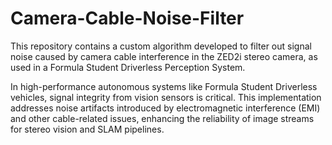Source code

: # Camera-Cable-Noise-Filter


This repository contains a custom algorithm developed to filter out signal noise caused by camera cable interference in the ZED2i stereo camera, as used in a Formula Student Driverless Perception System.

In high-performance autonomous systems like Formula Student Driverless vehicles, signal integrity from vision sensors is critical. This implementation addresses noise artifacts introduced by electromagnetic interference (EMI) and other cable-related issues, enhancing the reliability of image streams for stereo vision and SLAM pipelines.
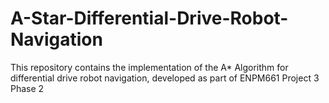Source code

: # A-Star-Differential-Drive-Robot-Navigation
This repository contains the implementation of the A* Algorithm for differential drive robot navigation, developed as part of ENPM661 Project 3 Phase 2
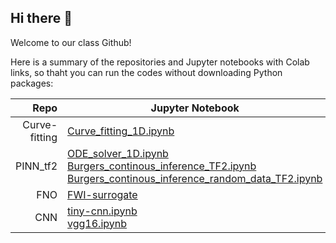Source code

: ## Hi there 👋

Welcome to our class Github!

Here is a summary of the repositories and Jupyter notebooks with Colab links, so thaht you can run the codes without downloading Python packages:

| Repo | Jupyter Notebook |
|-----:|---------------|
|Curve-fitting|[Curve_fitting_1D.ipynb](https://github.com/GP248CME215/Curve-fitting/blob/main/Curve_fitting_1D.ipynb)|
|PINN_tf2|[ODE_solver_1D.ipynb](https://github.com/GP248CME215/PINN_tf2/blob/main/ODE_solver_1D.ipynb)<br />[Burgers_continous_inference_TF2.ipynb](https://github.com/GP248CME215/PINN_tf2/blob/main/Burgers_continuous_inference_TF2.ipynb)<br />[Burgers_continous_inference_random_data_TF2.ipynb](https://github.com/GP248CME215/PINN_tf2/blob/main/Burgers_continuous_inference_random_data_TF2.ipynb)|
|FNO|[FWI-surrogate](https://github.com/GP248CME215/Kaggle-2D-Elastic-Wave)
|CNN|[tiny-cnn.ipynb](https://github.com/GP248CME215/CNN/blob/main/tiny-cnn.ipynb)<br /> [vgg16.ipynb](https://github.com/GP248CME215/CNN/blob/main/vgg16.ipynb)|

++++++

- _What is being asked_:
What is needed is every record above, returned exactly, with the pictures omitted.

- _Answer to this task_:
Source code

: # Camera-Cable-Noise-Filter


This repository contains a custom algorithm developed to filter out signal noise caused by camera cable interference in the ZED2i stereo camera, as used in a Formula Student Driverless Perception System.

In high-performance autonomous systems like Formula Student Driverless vehicles, signal integrity from vision sensors is critical. This implementation addresses noise artifacts introduced by electromagnetic interference (EMI) and other cable-related issues, enhancing the reliability of image streams for stereo vision and SLAM pipelines.
Source code

: # A-Star-Differential-Drive-Robot-Navigation
This repository contains the implementation of the A* Algorithm for differential drive robot navigation, developed as part of ENPM661 Project 3 Phase 2
Source code

: ## Hi there 👋

Welcome to our class Github!

Here is a summary of the repositories and Jupyter notebooks with Colab links, so thaht you can run the codes without downloading Python packages:

| Repo | Jupyter Notebook |
|-----:|---------------|
|Curve-fitting|[Curve_fitting_1D.ipynb](https://github.com/GP248CME215/Curve-fitting/blob/main/Curve_fitting_1D.ipynb)|
|PINN_tf2|[ODE_solver_1D.ipynb](https://github.com/GP248CME215/PINN_tf2/blob/main/ODE_solver_1D.ipynb)<br />[Burgers_continous_inference_TF2.ipynb](https://github.com/GP248CME215/PINN_tf2/blob/main/Burgers_continuous_inference_TF2.ipynb)<br />[Burgers_continous_inference_random_data_TF2.ipynb](https://github.com/GP248CME215/PINN_tf2/blob/main/Burgers_continuous_inference_random_data_TF2.ipynb)|
|FNO|[FWI-surrogate](https://github.com/GP248CME215/Kaggle-2D-Elastic-Wave)
|CNN|[tiny-cnn.ipynb](https://github.com/GP248CME215/CNN/blob/main/tiny-cnn.ipynb)<br /> [vgg16.ipynb](https://github.com/GP248CME215/CNN/blob/main/vgg16.ipynb)|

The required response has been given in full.